▸ **Exercise aim**: The word "title" turns up on some lines of this data; say how many, and give no other text.

** Opening Data records block **

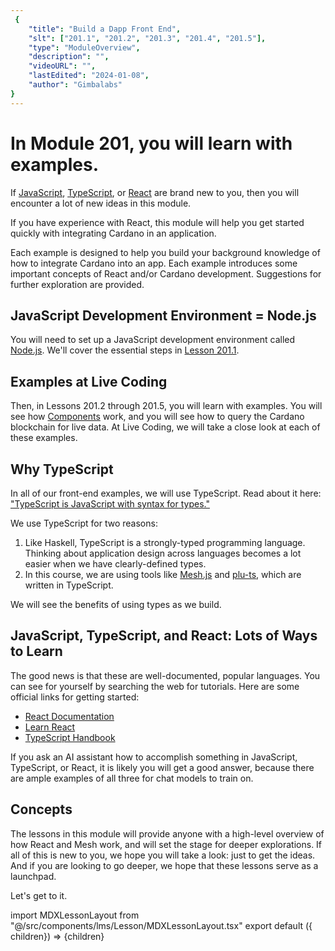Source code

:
 ```yaml
---
 {
	"title": "Build a Dapp Front End",
	"slt": ["201.1", "201.2", "201.3", "201.4", "201.5"],
	"type": "ModuleOverview",
	"description": "",
	"videoURL": "",
	"lastEdited": "2024-01-08",
	"author": "Gimbalabs"
}
---
```


 # In Module 201, you will learn with examples.

If [JavaScript](https://developer.mozilla.org/en-US/docs/Web/JavaScript), [TypeScript](https://www.typescriptlang.org/), or [React](https://react.dev/) are brand new to you, then you will encounter a lot of new ideas in this module.

If you have experience with React, this module will help you get started quickly with integrating Cardano in an application.

Each example is designed to help you build your background knowledge of how to integrate Cardano into an app. Each example introduces some important concepts of React and/or Cardano development. Suggestions for further exploration are provided.


## JavaScript Development Environment = Node.js

You will need to set up a JavaScript development environment called [Node.js](https://nodejs.dev/en/). We'll cover the essential steps in [Lesson 201.1](/modules/201/2011).


## Examples at Live Coding

Then, in Lessons 201.2 through 201.5, you will learn with examples. You will see how [Components](https://react.dev/learn/your-first-component) work, and you will see how to query the Cardano blockchain for live data. At Live Coding, we will take a close look at each of these examples.


## Why TypeScript

In all of our front-end examples, we will use TypeScript. Read about it here: ["TypeScript is JavaScript with syntax for types."](https://www.typescriptlang.org/)

We use TypeScript for two reasons:

1. Like Haskell, TypeScript is a strongly-typed programming language. Thinking about application design across languages becomes a lot easier when we have clearly-defined types.
2. In this course, we are using tools like [Mesh.js](https://meshjs.dev/) and [plu-ts](https://pluts.harmoniclabs.tech/), which are written in TypeScript.

We will see the benefits of using types as we build.


## JavaScript, TypeScript, and React: Lots of Ways to Learn

The good news is that these are well-documented, popular languages. You can see for yourself by searching the web for tutorials. Here are some official links for getting started:

- [React Documentation](https://react.dev/learn)
- [Learn React](https://react.dev/learn)
- [TypeScript Handbook](https://www.typescriptlang.org/docs/handbook/intro.html)

If you ask an AI assistant how to accomplish something in JavaScript, TypeScript, or React, it is likely you will get a good answer, because there are ample examples of all three for chat models to train on.


## Concepts

The lessons in this module will provide anyone with a high-level overview of how React and Mesh work, and will set the stage for deeper explorations. If all of this is new to you, we hope you will take a look: just to get the ideas. And if you are looking to go deeper, we hope that these lessons serve as a launchpad.

Let's get to it.

import MDXLessonLayout from "@/src/components/lms/Lesson/MDXLessonLayout.tsx"
export default ({ children}) => <MDXLessonLayout>{children}</MDXLessonLayout>
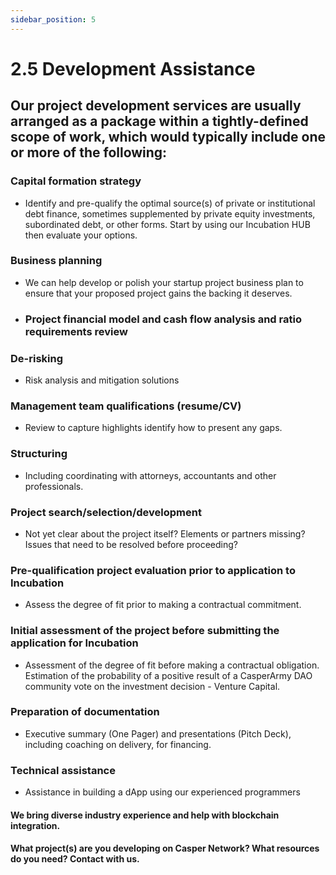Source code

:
 ```yaml
---
sidebar_position: 5
---
```


# 2.5 Development Assistance

## Our project development services are usually arranged as a package within a tightly-defined scope of work, which would typically include one or more of the following:

### Capital formation strategy 
- Identify and pre-qualify the optimal source(s) of private or institutional debt finance, sometimes supplemented by private equity investments, subordinated debt, or other forms.  Start by using our Incubation HUB then evaluate your options.

### Business planning
- We can help develop or polish your startup project business plan to ensure that your proposed project gains the backing it deserves.
- ### Project financial model and cash flow analysis and ratio requirements review

### De-risking
- Risk analysis and mitigation solutions

### Management team qualifications (resume/CV)
- Review to capture highlights identify how to present any gaps.

### Structuring
- Including coordinating with attorneys, accountants and other professionals.

### Project search/selection/development
- Not yet clear about the project itself? Elements or partners missing? Issues that need to be resolved before proceeding?

### Pre-qualification project evaluation prior to application to Incubation
- Assess the degree of fit prior to making a contractual commitment.

### Initial assessment of the project before submitting the application for Incubation
- Assessment of the degree of fit before making a contractual obligation. Estimation of the probability of a positive result of a CasperArmy DAO community vote on the investment decision - Venture Capital.

### Preparation of documentation
- Executive summary (One Pager) and presentations (Pitch Deck), including coaching on delivery, for financing.

### Technical assistance
- Assistance in building a dApp using our experienced programmers

#### We bring diverse industry experience and help with blockchain integration.

#### What project(s) are you developing on Casper Network?  What resources do you need?  Contact with us.

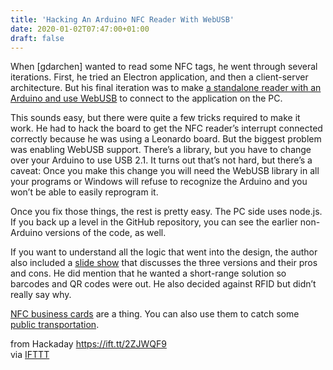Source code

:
 ```yaml
---
title: 'Hacking An Arduino NFC Reader With WebUSB'
date: 2020-01-02T07:47:00+01:00
draft: false
---
```


When \[gdarchen\] wanted to read some NFC tags, he went through several iterations. First, he tried an Electron application, and then a client-server architecture. But his final iteration was to make [a standalone reader with an Arduino and use WebUSB](https://github.com/gdarchen/webusb-arduino-nfc/tree/master/3-webusb) to connect to the application on the PC.

This sounds easy, but there were quite a few tricks required to make it work. He had to hack the board to get the NFC reader’s interrupt connected correctly because he was using a Leonardo board. But the biggest problem was enabling WebUSB support. There’s a library, but you have to change over your Arduino to use USB 2.1. It turns out that’s not hard, but there’s a caveat: Once you make this change you will need the WebUSB library in all your programs or Windows will refuse to recognize the Arduino and you won’t be able to easily reprogram it.

Once you fix those things, the rest is pretty easy. The PC side uses node.js. If you back up a level in the GitHub repository, you can see the earlier non-Arduino versions of the code, as well.

If you want to understand all the logic that went into the design, the author also included a [slide show](https://slides.com/gautierdarchen/webusb-arduino-nfc/fullscreen) that discusses the three versions and their pros and cons. He did mention that he wanted a short-range solution so barcodes and QR codes were out. He also decided against RFID but didn’t really say why.

[NFC business cards](https://hackaday.com/2017/10/25/nfc-enabled-business-card/) are a thing. You can also use them to catch some [public transportation](https://hackaday.com/2017/06/20/making-a-wearable-nfc-bus-pass/).

  
  
from Hackaday https://ift.tt/2ZJWQF9  
via [IFTTT](https://ifttt.com/?ref=da&site=blogger)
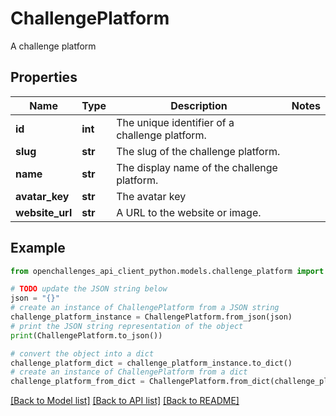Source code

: # ChallengePlatform

A challenge platform

## Properties

Name | Type | Description | Notes
------------ | ------------- | ------------- | -------------
**id** | **int** | The unique identifier of a challenge platform. | 
**slug** | **str** | The slug of the challenge platform. | 
**name** | **str** | The display name of the challenge platform. | 
**avatar_key** | **str** | The avatar key | 
**website_url** | **str** | A URL to the website or image. | 

## Example

```python
from openchallenges_api_client_python.models.challenge_platform import ChallengePlatform

# TODO update the JSON string below
json = "{}"
# create an instance of ChallengePlatform from a JSON string
challenge_platform_instance = ChallengePlatform.from_json(json)
# print the JSON string representation of the object
print(ChallengePlatform.to_json())

# convert the object into a dict
challenge_platform_dict = challenge_platform_instance.to_dict()
# create an instance of ChallengePlatform from a dict
challenge_platform_from_dict = ChallengePlatform.from_dict(challenge_platform_dict)
```
[[Back to Model list]](../README.md#documentation-for-models) [[Back to API list]](../README.md#documentation-for-api-endpoints) [[Back to README]](../README.md)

** Closing Data records block **

▸ **Exercise output**: 2